深部静脈血栓症と足の関節運動

深部静脈血栓症は、筋膜より深部に存在する静脈内に血栓が形成されたもので、整形外科手術に伴って発生しやすく、予防しなければ下肢人工関節術後は30~50%と高率に発生します。

致死的合併症である肺塞栓症の原因となるため、予防と早期発見が重要です。

近年ではエコノミークラス症候群として一般的になりつつあります。

静脈血栓発生の誘因としては、ウィルヒョウの3徴である血流停滞、静脈内皮傷害、血液凝固能亢進があります。

骨盤から下肢の深部静脈内に血栓を形成し、静脈のうっ滞や閉塞、炎症により下肢症状が出現し、近位型血栓が遊離すると、致死的合併症の肺塞栓症を引き起こします。

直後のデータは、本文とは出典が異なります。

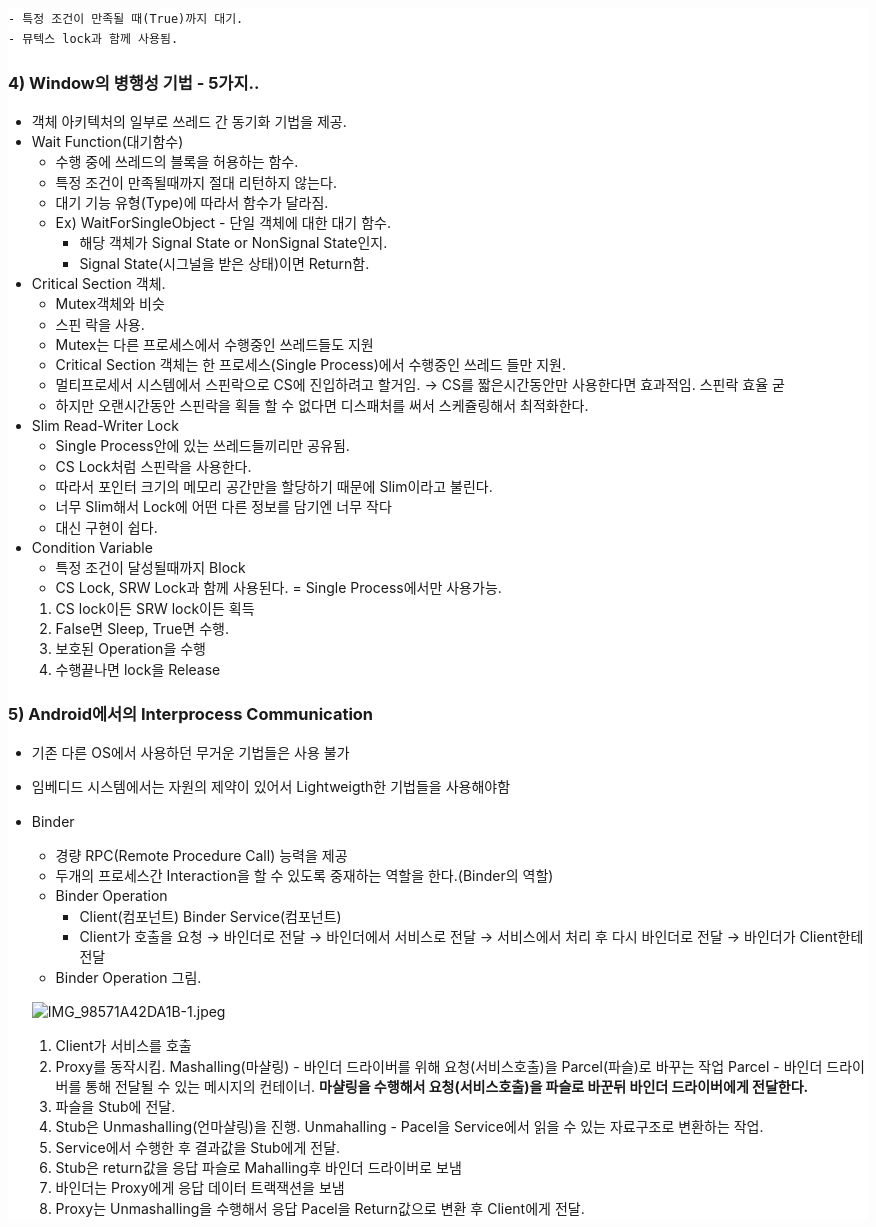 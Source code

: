     - 특정 조건이 만족될 때(True)까지 대기.
    - 뮤텍스 lock과 함께 사용됨.

### 4) Window의 병행성 기법 - 5가지..

- 객체 아키텍처의 일부로 쓰레드 간 동기화 기법을 제공.
- Wait Function(대기함수)
    - 수행 중에 쓰레드의 블록을 허용하는 함수.
    - 특정 조건이 만족될때까지 절대 리턴하지 않는다.
    - 대기 기능 유형(Type)에 따라서 함수가 달라짐.
    - Ex) WaitForSingleObject - 단일 객체에 대한 대기 함수.
        - 해당 객체가 Signal State or NonSignal State인지.
        - Signal State(시그널을 받은 상태)이면 Return함.
- Critical Section 객체.
    - Mutex객체와 비슷
    - 스핀 락을 사용.
    - Mutex는 다른 프로세스에서 수행중인 쓰레드들도 지원
    - Critical Section 객체는 한 프로세스(Single Process)에서 수행중인 쓰레드 들만 지원.
    - 멀티프로세서 시스템에서 스핀락으로 CS에 진입하려고 할거임. → CS를 짧은시간동안만 사용한다면 효과적임. 스핀락 효율 굳
    - 하지만 오랜시간동안 스핀락을 획들 할 수 없다면 디스패처를 써서 스케쥴링해서 최적화한다.
- Slim Read-Writer Lock
    - Single Process안에 있는 쓰레드들끼리만 공유됨.
    - CS Lock처럼 스핀락을 사용한다.
    - 따라서 포인터 크기의 메모리 공간만을 할당하기 때문에 Slim이라고 불린다.
    - 너무 Slim해서 Lock에 어떤 다른 정보를 담기엔 너무 작다
    - 대신 구현이 쉽다.
- Condition Variable
    - 특정 조건이 달성될때까지 Block
    - CS Lock,  SRW Lock과 함께 사용된다. = Single Process에서만 사용가능.
    1. CS lock이든 SRW lock이든 획득
    2. False면 Sleep, True면 수행.
    3. 보호된 Operation을 수행
    4. 수행끝나면 lock을 Release

### 5) Android에서의 Interprocess Communication

- 기존 다른 OS에서 사용하던 무거운 기법들은 사용 불가
- 임베디드 시스템에서는 자원의 제약이 있어서 Lightweigth한 기법들을 사용해야함
- Binder
    - 경량 RPC(Remote Procedure Call) 능력을 제공
    - 두개의 프로세스간 Interaction을 할 수 있도록 중재하는 역할을 한다.(Binder의 역할)
    - Binder Operation
        - Client(컴포넌트)     Binder      Service(컴포넌트)
        - Client가 호출을 요청 → 바인더로 전달 → 바인더에서 서비스로 전달 → 서비스에서 처리 후 다시 바인더로  전달 → 바인더가 Client한테 전달
    - Binder Operation 그림.
    
    ![IMG_98571A42DA1B-1.jpeg](Deadlock&Starvation%20fbb1f16c875a4e57bf3f64fce7b4cb5d/IMG_98571A42DA1B-1.jpeg)
    
    1. Client가 서비스를 호출
    2. Proxy를 동작시킴. 
    Mashalling(마샬링) - 바인더 드라이버를 위해 요청(서비스호출)을 Parcel(파슬)로 바꾸는 작업
    Parcel - 바인더 드라이버를 통해 전달될 수 있는 메시지의 컨테이너.
    **마샬링을 수행해서 요청(서비스호출)을 파슬로 바꾼뒤 바인더 드라이버에게 전달한다.**
    3. 파슬을 Stub에 전달.
    4. Stub은 Unmashalling(언마샬링)을 진행. 
    Unmahalling - Pacel을 Service에서 읽을 수 있는 자료구조로 변환하는 작업.
    5. Service에서 수행한 후 결과값을 Stub에게 전달.
    6. Stub은 return값을 응답 파슬로 Mahalling후 바인더 드라이버로 보냄
    7. 바인더는 Proxy에게 응답 데이터 트랙잭션을 보냄
    8. Proxy는 Unmashalling을 수행해서 응답 Pacel을 Return값으로 변환 후 Client에게 전달. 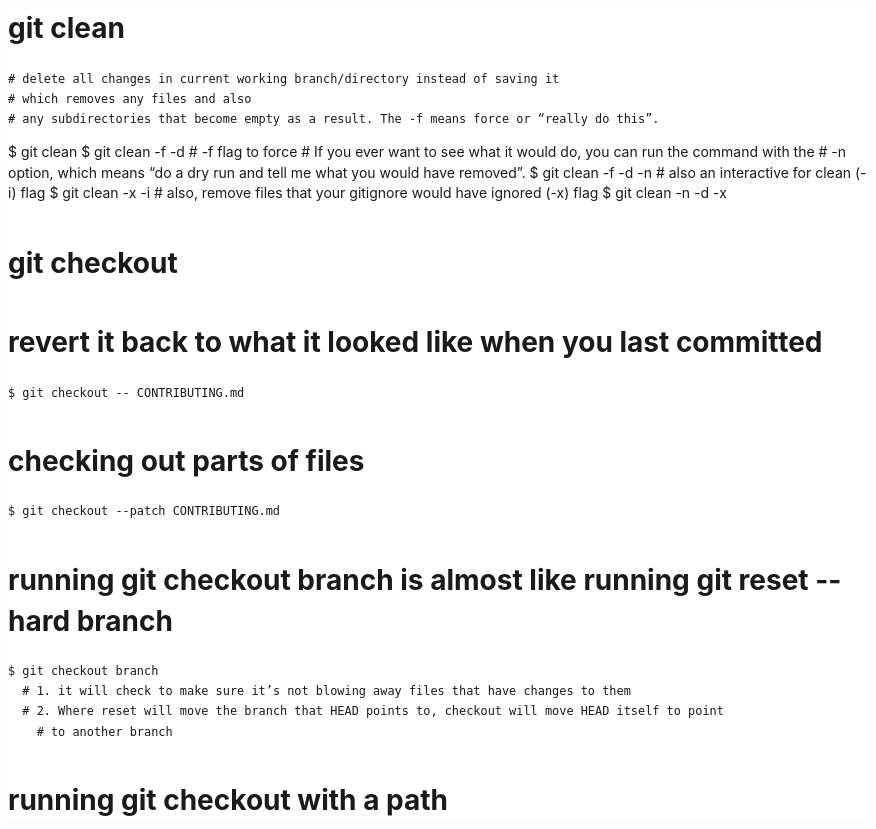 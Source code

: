 # git clean

    # delete all changes in current working branch/directory instead of saving it
    # which removes any files and also
    # any subdirectories that become empty as a result. The -f means force or “really do this”.

$ git clean
$ git clean -f -d # -f flag to force # If you ever want to see what it would do, you can run the command with the # -n option, which means “do a dry run and tell me what you would have removed”.
$ git clean -f -d -n # also an interactive for clean (-i) flag
$ git clean -x -i # also, remove files that your gitignore would have ignored (-x) flag
$ git clean -n -d -x

# git checkout

# revert it back to what it looked like when you last committed

    $ git checkout -- CONTRIBUTING.md

# checking out parts of files

    $ git checkout --patch CONTRIBUTING.md

# running git checkout branch is almost like running git reset --hard branch

    $ git checkout branch
      # 1. it will check to make sure it’s not blowing away files that have changes to them
      # 2. Where reset will move the branch that HEAD points to, checkout will move HEAD itself to point
        # to another branch

# running git checkout with a path
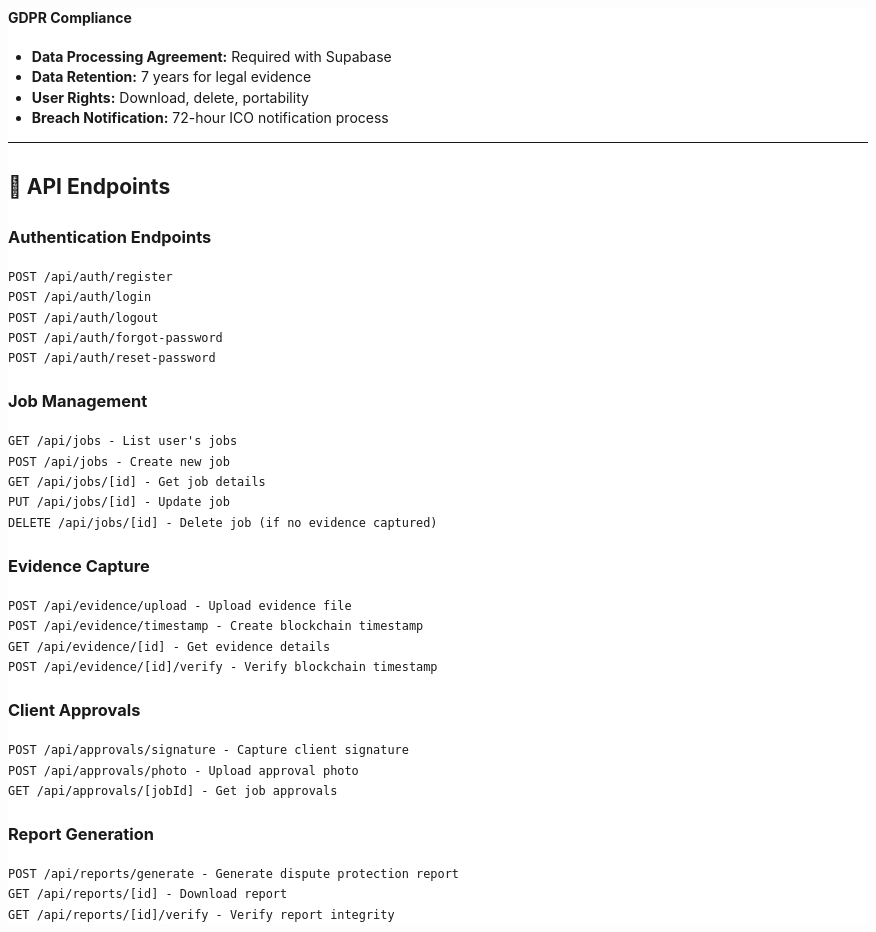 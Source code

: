 #### GDPR Compliance

- **Data Processing Agreement:** Required with Supabase
- **Data Retention:** 7 years for legal evidence
- **User Rights:** Download, delete, portability
- **Breach Notification:** 72-hour ICO notification process

---

## 🚀 API Endpoints

### Authentication Endpoints

```
POST /api/auth/register
POST /api/auth/login
POST /api/auth/logout
POST /api/auth/forgot-password
POST /api/auth/reset-password
```

### Job Management

```
GET /api/jobs - List user's jobs
POST /api/jobs - Create new job
GET /api/jobs/[id] - Get job details
PUT /api/jobs/[id] - Update job
DELETE /api/jobs/[id] - Delete job (if no evidence captured)
```

### Evidence Capture

```
POST /api/evidence/upload - Upload evidence file
POST /api/evidence/timestamp - Create blockchain timestamp
GET /api/evidence/[id] - Get evidence details
POST /api/evidence/[id]/verify - Verify blockchain timestamp
```

### Client Approvals

```
POST /api/approvals/signature - Capture client signature
POST /api/approvals/photo - Upload approval photo
GET /api/approvals/[jobId] - Get job approvals
```

### Report Generation

```
POST /api/reports/generate - Generate dispute protection report
GET /api/reports/[id] - Download report
GET /api/reports/[id]/verify - Verify report integrity
```
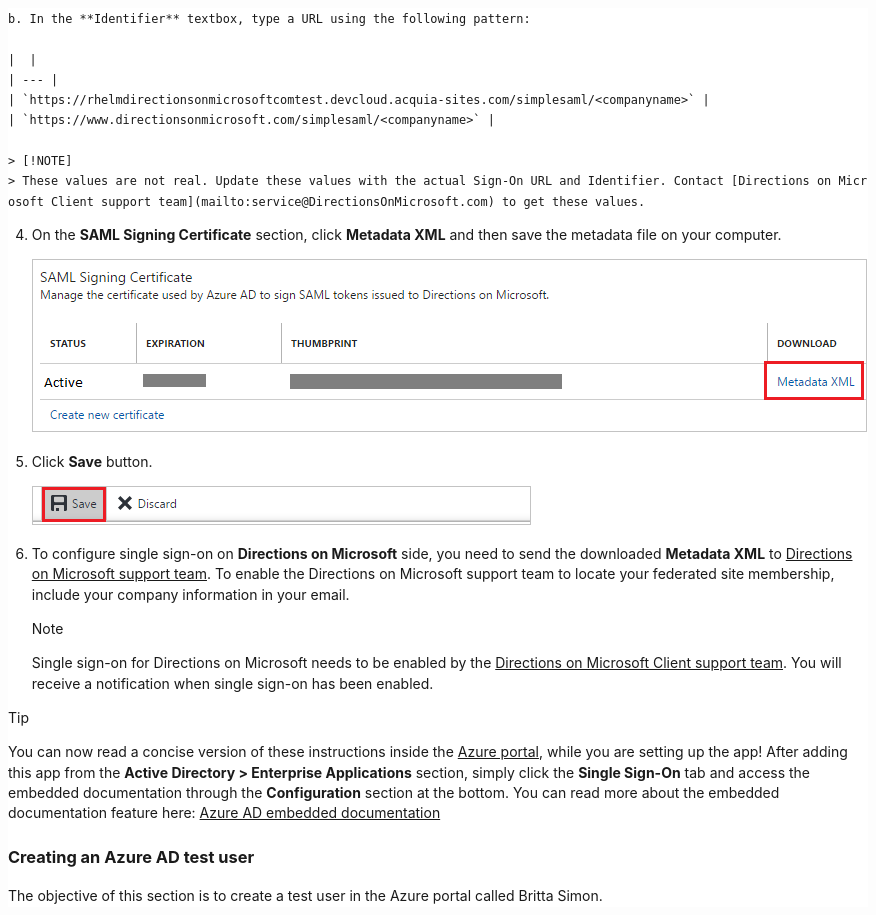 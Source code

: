     b. In the **Identifier** textbox, type a URL using the following pattern:

    |  |
    | --- |
    | `https://rhelmdirectionsonmicrosoftcomtest.devcloud.acquia-sites.com/simplesaml/<companyname>` |
    | `https://www.directionsonmicrosoft.com/simplesaml/<companyname>` |

    > [!NOTE] 
    > These values are not real. Update these values with the actual Sign-On URL and Identifier. Contact [Directions on Microsoft Client support team](mailto:service@DirectionsOnMicrosoft.com) to get these values. 

4. On the **SAML Signing Certificate** section, click **Metadata XML** and then save the metadata file on your computer.

    ![Configure Single Sign-On](./media/active-directory-saas-directions-microsoft-tutorial/tutorial_directionsonmicrosoft_certificate.png) 

5. Click **Save** button.

    ![Configure Single Sign-On](./media/active-directory-saas-directions-microsoft-tutorial/tutorial_general_400.png)

6. To configure single sign-on on **Directions on Microsoft** side, you need to send the downloaded **Metadata XML** to [Directions on Microsoft support team](mailto:service@DirectionsOnMicrosoft.com). To enable the Directions on Microsoft support team to locate your federated site membership, include your company information in your email.

    >[!NOTE]
    >Single sign-on for Directions on Microsoft needs to be enabled by the [Directions on Microsoft Client support team](mailto:service@DirectionsOnMicrosoft.com). You will receive a notification when single sign-on has been enabled.

> [!TIP]
> You can now read a concise version of these instructions inside the [Azure portal](https://portal.azure.com), while you are setting up the app!  After adding this app from the **Active Directory > Enterprise Applications** section, simply click the **Single Sign-On** tab and access the embedded documentation through the **Configuration** section at the bottom. You can read more about the embedded documentation feature here: [Azure AD embedded documentation]( https://go.microsoft.com/fwlink/?linkid=845985)
> 

### Creating an Azure AD test user
The objective of this section is to create a test user in the Azure portal called Britta Simon.


[1]: ./media/active-directory-saas-directions-microsoft-tutorial/tutorial_general_01.png
[2]: ./media/active-directory-saas-directions-microsoft-tutorial/tutorial_general_02.png
[3]: ./media/active-directory-saas-directions-microsoft-tutorial/tutorial_general_03.png
[4]: ./media/active-directory-saas-directions-microsoft-tutorial/tutorial_general_04.png
[100]: ./media/active-directory-saas-directions-microsoft-tutorial/tutorial_general_100.png
[200]: ./media/active-directory-saas-directions-microsoft-tutorial/tutorial_general_200.png
[201]: ./media/active-directory-saas-directions-microsoft-tutorial/tutorial_general_201.png
[202]: ./media/active-directory-saas-directions-microsoft-tutorial/tutorial_general_202.png
[203]: ./media/active-directory-saas-directions-microsoft-tutorial/tutorial_general_203.png
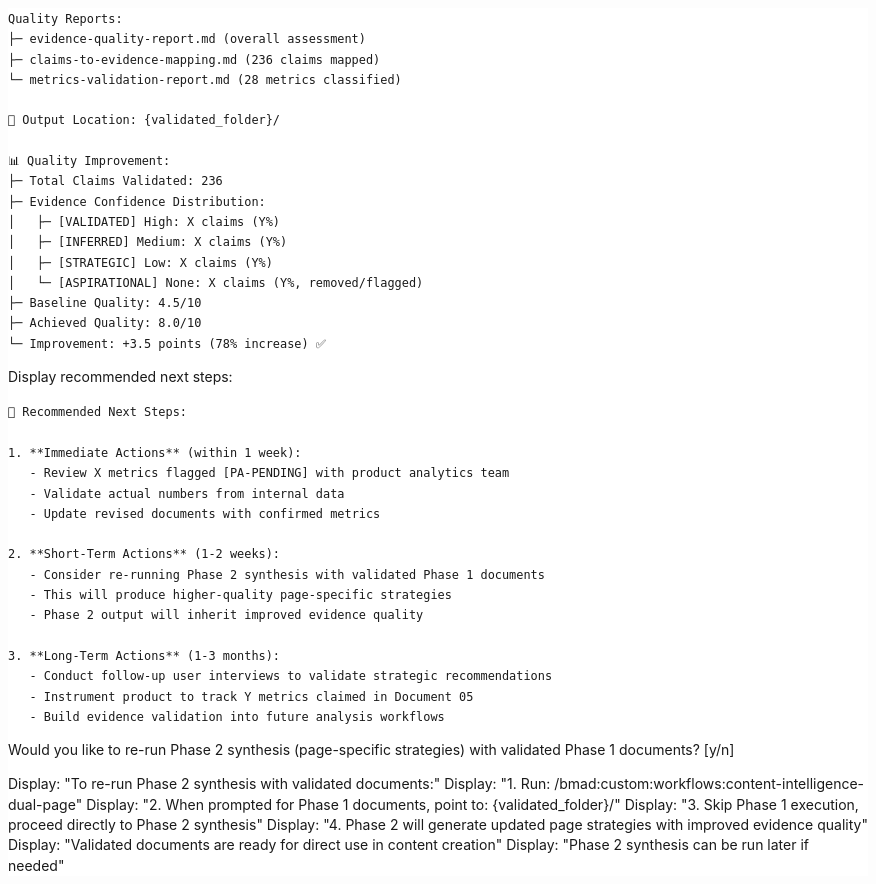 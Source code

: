     Quality Reports:
    ├─ evidence-quality-report.md (overall assessment)
    ├─ claims-to-evidence-mapping.md (236 claims mapped)
    └─ metrics-validation-report.md (28 metrics classified)

    📍 Output Location: {validated_folder}/

    📊 Quality Improvement:
    ├─ Total Claims Validated: 236
    ├─ Evidence Confidence Distribution:
    │   ├─ [VALIDATED] High: X claims (Y%)
    │   ├─ [INFERRED] Medium: X claims (Y%)
    │   ├─ [STRATEGIC] Low: X claims (Y%)
    │   └─ [ASPIRATIONAL] None: X claims (Y%, removed/flagged)
    ├─ Baseline Quality: 4.5/10
    ├─ Achieved Quality: 8.0/10
    └─ Improvement: +3.5 points (78% increase) ✅
  </action>

  <action>Display recommended next steps:

    🎯 Recommended Next Steps:

    1. **Immediate Actions** (within 1 week):
       - Review X metrics flagged [PA-PENDING] with product analytics team
       - Validate actual numbers from internal data
       - Update revised documents with confirmed metrics

    2. **Short-Term Actions** (1-2 weeks):
       - Consider re-running Phase 2 synthesis with validated Phase 1 documents
       - This will produce higher-quality page-specific strategies
       - Phase 2 output will inherit improved evidence quality

    3. **Long-Term Actions** (1-3 months):
       - Conduct follow-up user interviews to validate strategic recommendations
       - Instrument product to track Y metrics claimed in Document 05
       - Build evidence validation into future analysis workflows
  </action>

  <ask>Would you like to re-run Phase 2 synthesis (page-specific strategies) with validated Phase 1 documents? [y/n]</ask>

  <check if="user_response == 'y' or user_response == 'yes'">
    <action>Display: "To re-run Phase 2 synthesis with validated documents:"</action>
    <action>Display: "1. Run: /bmad:custom:workflows:content-intelligence-dual-page"</action>
    <action>Display: "2. When prompted for Phase 1 documents, point to: {validated_folder}/"</action>
    <action>Display: "3. Skip Phase 1 execution, proceed directly to Phase 2 synthesis"</action>
    <action>Display: "4. Phase 2 will generate updated page strategies with improved evidence quality"</action>
  </check>

  <check if="user_response == 'n' or user_response == 'no'">
    <action>Display: "Validated documents are ready for direct use in content creation"</action>
    <action>Display: "Phase 2 synthesis can be run later if needed"</action>
  </check>

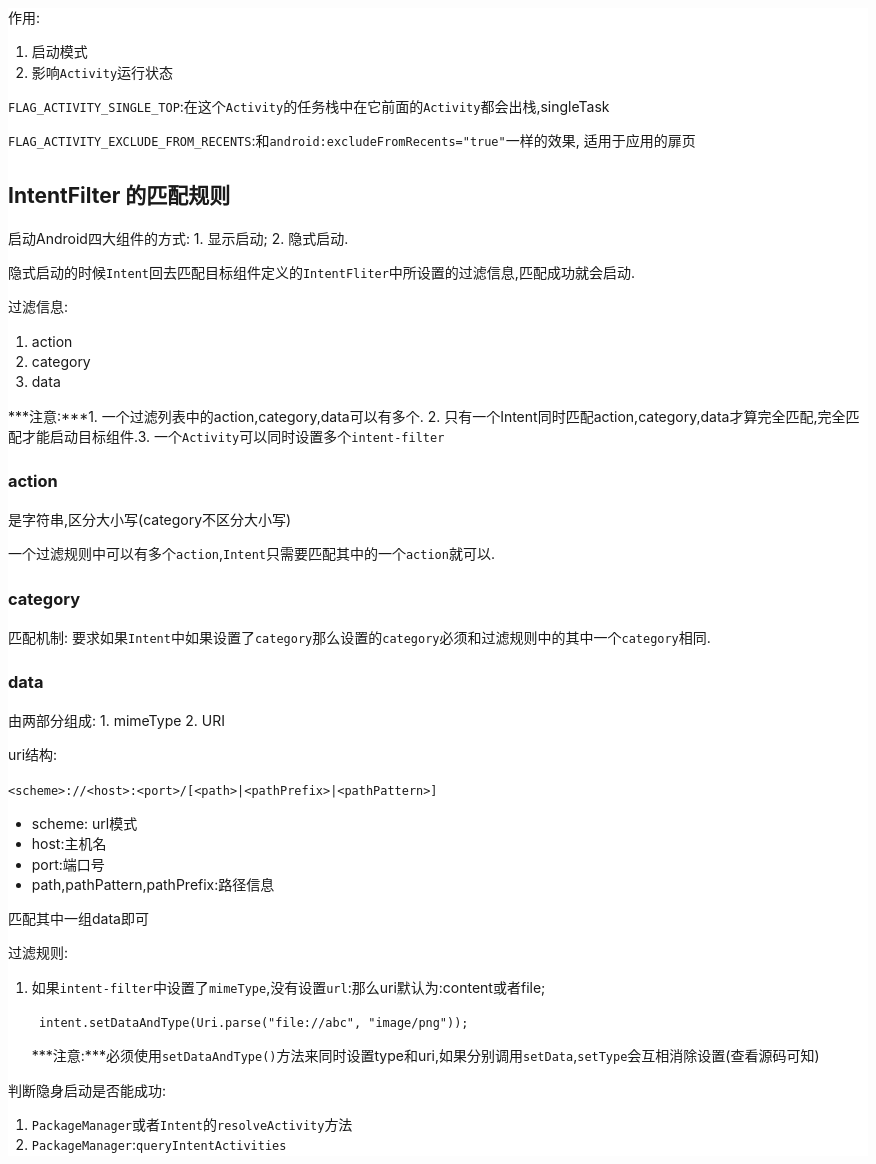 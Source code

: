 作用:

1. 启动模式
2. 影响`Activity`运行状态

`FLAG_ACTIVITY_SINGLE_TOP`:在这个`Activity`的任务栈中在它前面的`Activity`都会出栈,singleTask

`FLAG_ACTIVITY_EXCLUDE_FROM_RECENTS`:和`android:excludeFromRecents="true"`一样的效果, 适用于应用的扉页

## IntentFilter 的匹配规则
启动Android四大组件的方式: 1. 显示启动; 2. 隐式启动.

隐式启动的时候`Intent`回去匹配目标组件定义的`IntentFliter`中所设置的过滤信息,匹配成功就会启动.

过滤信息:

1. action
2. category
3. data

***注意:***1. 一个过滤列表中的action,category,data可以有多个. 2. 只有一个Intent同时匹配action,category,data才算完全匹配,完全匹配才能启动目标组件.3. 一个`Activity`可以同时设置多个`intent-filter`

### action
是字符串,区分大小写(category不区分大小写)

一个过滤规则中可以有多个`action`,`Intent`只需要匹配其中的一个`action`就可以.

### category
匹配机制: 要求如果`Intent`中如果设置了`category`那么设置的`category`必须和过滤规则中的其中一个`category`相同.

### data
由两部分组成: 1. mimeType 2. URI

uri结构:

	<scheme>://<host>:<port>/[<path>|<pathPrefix>|<pathPattern>]

- scheme: url模式
- host:主机名
- port:端口号
- path,pathPattern,pathPrefix:路径信息


匹配其中一组data即可

过滤规则:

1. 如果`intent-filter`中设置了`mimeType`,没有设置`url`:那么uri默认为:content或者file;

		intent.setDataAndType(Uri.parse("file://abc", "image/png"));

	***注意:***必须使用`setDataAndType()`方法来同时设置type和uri,如果分别调用`setData`,`setType`会互相消除设置(查看源码可知)


判断隐身启动是否能成功: 

1. `PackageManager`或者`Intent`的`resolveActivity`方法
2. `PackageManager`:`queryIntentActivities`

症状としては、下肢の腫脹、鈍痛、腓腹部や大腿内側の把握痛、静脈に沿った圧痛、色調変化、これらが片側性に出現した場合は深部静脈血栓症が強く疑われます。

肺塞栓症を併発すると、胸痛、呼吸困難、頻脈、頻呼吸、右心負荷、低酸素血症、血圧低下などさまざまな症状が出現します。

こうした症状を予防するためには、足の関節の運動が重要だとされています。

足の関節運動である、背屈・底屈・内がえし・外がえしなどをくまなく行うことで血流の改善を図ることができるとされています。

したがって、例えば術後やずっと動けない状態にある人は、足の関節運動だけでもしっかり行うと良さそうです。